Dans les milices, les grenadiers postiches forment une compagnie particuliere établie dans chaque bataillon par ordonnance du 28 Janvier 1746. La compagnie des grenadiers postiches fournit à celle des grenadiers les remplacemens qui y sont nécessaires, & tire elle-même ceux dont elle a besoin de toutes les compagnies de fusiliers du bataillon. Pendant la guerre, ces deux troupes sont détachées des bataillons ; & de plusieurs réunies ensemble, on forme les régimens de grenadiers royaux. Voyez ci-après Grenadiers royaux. Article de M. Durival le jeune.

Grenadiers-Royaux (Régiment de). C’est un corps composé de plusieurs compagnies de grenadiers de milice, réunies sous un même chef.

Le Roi par son ordonnance du 15 Septembre 1744, établit des compagnies de grenadiers dans tous les bataillons de milice du royaume ; & par celle du 10 Avril 1745, il en forma sept régimens de grenadiers-royaux d’un bataillon chacun, qui servirent la campagne suivante, commandés par des colonels & lieutenans-colonels, avec les majors & aide-majors qui y furent attachés.

Sa majesté satisfaite du service de ces troupes, & voulant en augmenter la force pour les mettre en état d’être employés d’une maniere encore plus utile, établit par ordonnance du 28 Janvier 1746 des compagnies de grenadiers-postiches dans chaque bataillon de milice, les unit à celles des grenadiers par ordonnance du 10 Mars suivant, & de toutes ces troupes, composa sept régimens de grenadiers-royaux de deux bataillons chacun.

Ces corps servirent utilement & glorieusement pendant les campagnes qui suivirent leur institution, jusqu’à la paix de 1748. Réunis ou séparés, ils donnerent à l’envi l’un de l’autre, dans toutes les occasions, les plus grandes marques de zele & de bravoure. Ils se signalerent au siége de la citadelle d’Anvers, à celui de Mons, à la bataille de Raucoux, & à celle de Lawfeld, sur-tout au siége à jamais mémorable de Bergopzoom, enfin dans toutes les diverses opérations militaires auxquelles il eurent part pendant toutes ces campagnes.

A la paix les régimens de grenadiers-royaux furent séparés ; les compagnies qui les composoient furent renvoyées à leurs bataillons de milice, & licenciées en même tems que les corps de ces bataillons.

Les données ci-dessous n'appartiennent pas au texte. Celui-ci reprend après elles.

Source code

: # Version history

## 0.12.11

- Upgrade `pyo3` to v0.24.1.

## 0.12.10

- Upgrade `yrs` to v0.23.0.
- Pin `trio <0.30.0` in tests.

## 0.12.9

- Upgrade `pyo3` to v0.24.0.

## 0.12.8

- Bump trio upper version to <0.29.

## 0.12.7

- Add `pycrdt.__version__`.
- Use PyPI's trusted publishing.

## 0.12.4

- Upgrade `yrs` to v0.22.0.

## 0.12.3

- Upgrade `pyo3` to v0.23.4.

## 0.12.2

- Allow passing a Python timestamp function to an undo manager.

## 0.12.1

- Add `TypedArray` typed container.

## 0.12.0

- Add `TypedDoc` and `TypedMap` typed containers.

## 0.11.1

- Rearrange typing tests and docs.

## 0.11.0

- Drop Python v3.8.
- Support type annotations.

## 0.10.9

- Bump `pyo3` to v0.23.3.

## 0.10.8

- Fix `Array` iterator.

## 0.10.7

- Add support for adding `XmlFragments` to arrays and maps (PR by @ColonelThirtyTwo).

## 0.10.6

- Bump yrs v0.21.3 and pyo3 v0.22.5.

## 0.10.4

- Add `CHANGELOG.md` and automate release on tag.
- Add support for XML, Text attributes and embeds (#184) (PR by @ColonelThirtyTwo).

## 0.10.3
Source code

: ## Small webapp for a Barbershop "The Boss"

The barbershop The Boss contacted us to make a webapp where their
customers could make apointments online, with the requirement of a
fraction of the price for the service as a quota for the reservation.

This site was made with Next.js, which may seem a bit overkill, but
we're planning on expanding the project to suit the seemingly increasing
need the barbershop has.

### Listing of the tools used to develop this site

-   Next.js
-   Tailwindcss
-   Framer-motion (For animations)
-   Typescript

Tous les bataillons de milice du royaume sont convoqués une fois par an pendant la paix, pour être recrûtés & passer en revûe, & sont séparés après quelques jours de service ; voyez Levée des Troupes. Mais les compagnies de grenadiers demeurent assemblées, & sont réunies pour composer des bataillons de grenadiers-royaux. Ces bataillons établis au nombre de onze par ordonnance du premier Mars 1750, sont exercés chaque année pendant un mois à toutes les manœuvres de guerre, ensuite séparés, & les grenadiers renvoyés dans leurs paroisses, jusqu’à ce qu’il plaise au Roi de les rappeller. On prépare ainsi ces corps dans le silence de la paix, aux opérations militaires qu’ils doivent exécuter pendant la guerre.

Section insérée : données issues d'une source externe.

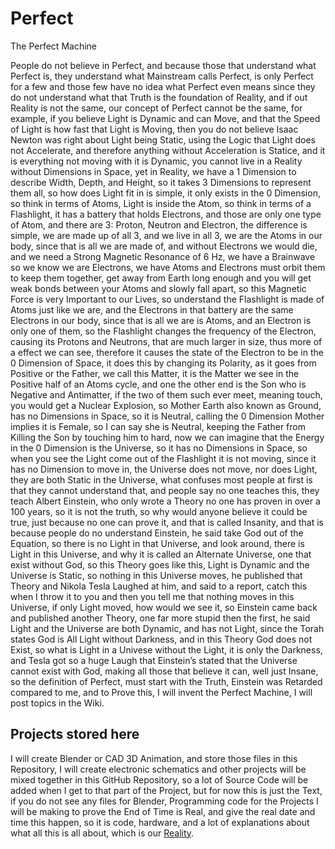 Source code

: # Perfect
The Perfect Machine

People do not believe in Perfect, and because those that understand what Perfect is, they understand what Mainstream calls Perfect, is only Perfect for a few and those few have no idea what Perfect even means since they do not understand what that Truth is the foundation of Reality, and if out Reality is not the same, our concept of Perfect cannot be the same, for example, if you believe Light is Dynamic and can Move, and that the Speed of Light is how fast that Light is Moving, then you do not believe Isaac Newton was right about Light being Static, using the Logic that Light does not Accelerate, and therefore anything without Acceleration is Statice, and it is everything not moving with it is Dynamic, you cannot live in a Reality without Dimensions in Space, yet in Reality, we have a 1 Dimension to describe Width, Depth, and Height, so it takes 3 Dimensions to represent them all, so how does Light fit in is simple, it only exists in the 0 Dimension, so think in terms of Atoms, Light is inside the Atom, so think in terms of a Flashlight, it has a battery that holds Electrons, and those are only one type of Atom, and there are 3: Proton, Neutron and Electron, the difference is simple, we are made up of all 3, and we live in all 3, we are the Atoms in our body, since that is all we are made of, and without Electrons we would die, and we need a Strong Magnetic Resonance of 6 Hz, we have a Brainwave so we know we are Electrons, we have Atoms and Electrons must orbit them to keep them together, get away from Earth long enough and you will get weak bonds between your Atoms and slowly fall apart, so this Magnetic Force is very Important to our Lives, so understand the Flashlight is made of Atoms just like we are, and the Electrons in that battery are the same Electrons in our body, since that is all we are is Atoms, and an Electron is only one of them, so the Flashlight changes the frequency of the Electron, causing its Protons and Neutrons, that are much larger in size, thus more of a effect we can see, therefore it causes the state of the Electron to be in the 0 Dimension of Space, it does this by changing its Polarity, as it goes from Positive or the Father, we call this Matter, it is the Matter we see in the Positive half of an Atoms cycle, and one the other end is the Son who is Negative and Antimatter, if the two of them such ever meet, meaning touch, you would get a Nuclear Explosion, so Mother Earth also known as Ground, has no Dimensions in Space, so it is Neutral, calling the 0 Dimension Mother implies it is Female, so I can say she is Neutral, keeping the Father from Killing the Son by touching him to hard, now we can imagine that the Energy in the 0 Dimension is the Universe, so it has no Dimensions in Space, so when you see the Light come out of the Flashlight it is not moving, since it has no Dimension to move in, the Universe does not move, nor does Light, they are both Static in the Universe, what confuses most people at first is that they cannot understand that, and people say no one teaches this, they teach Albert Einstein, who only wrote a Theory no one has proven in over a 100 years, so it is not the truth, so why would anyone believe it could be true, just because no one can prove it, and that is called Insanity, and that is because people do no understand Einstein, he said take God out of the Equation, so there is no Light in that Universe, and look around, there is Light in this Universe, and why it is called an Alternate Universe, one that exist without God, so this Theory goes like this, Light is Dynamic and the Universe is Static, so nothing in this Universe moves, he published that Theory and Nikola Tesla Laughed at him, and said to a report, catch this when I throw it to you and then you tell me that nothing moves in this Universe, if only Light moved, how would we see it, so Einstein came back and published another Theory, one far more stupid then the first, he said Light and the Universe are both Dynamic, and has not Light, since the Torah states God is All Light without Darkness, and in this Theory God does not Exist, so what is Light in a Univese without the Light, it is only the Darkness, and Tesla got so a huge Laugh that Einstein’s stated that the Universe cannot exist with God, making all those that believe it can, well just Insane, so the definition of Perfect, must start with the Truth, Einstein was Retarded compared to me, and to Prove this, I will invent the Perfect Machine, I will post topics in the Wiki.

## Projects stored here
I will create Blender or CAD 3D Animation, and store those files in this Repository, I will create electronic schematics and other projects will be mixed together in this GitHub Repository, so a lot of Source Code will be added when I get to that part of the Project, but for now this is just the Text, if you do not see any files for Blender, Programming code for the Projects I will be making to prove the End of Time is Real, and give the real date and time this happen, so it is code, hardware, and a lot of explanations about what all this is all about, which is our [Reality](https://github.com/Light-Wizzard/Perfect/wiki/Reality).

Les bataillons de grenadiers royaux fournissent chaque année au corps des grenadiers de France, les remplacemens qui y sont nécessaires. Des officiers de ce corps sont détachés à chaque bataillon pendant le tems des assemblées, & y choisissent & engagent des grenadiers de bonne volonté, jusqu’à concurrence de ce que doit fournir chaque bataillon. Voyez Grenadiers de France.

Lors du licenciement des compagnies de grenadiers-royaux, on leur permet par distinction d’emporter leurs habits, à la différence des soldats, qui sont obligés de les laisser en dépôt dans le lieu d’assemblée ; voyez Licenciement. Le Roi accorde en outre 3 sous par jour à chaque sergent de ces compagnies pendant tout le tems de leur séparation ; un sou six deniers à chaque tambour, & un sou à chaque grenadier ; dont le décompte leur est fait à l’assemblée suivante de leur bataillon. Article de M. Durival le jeune.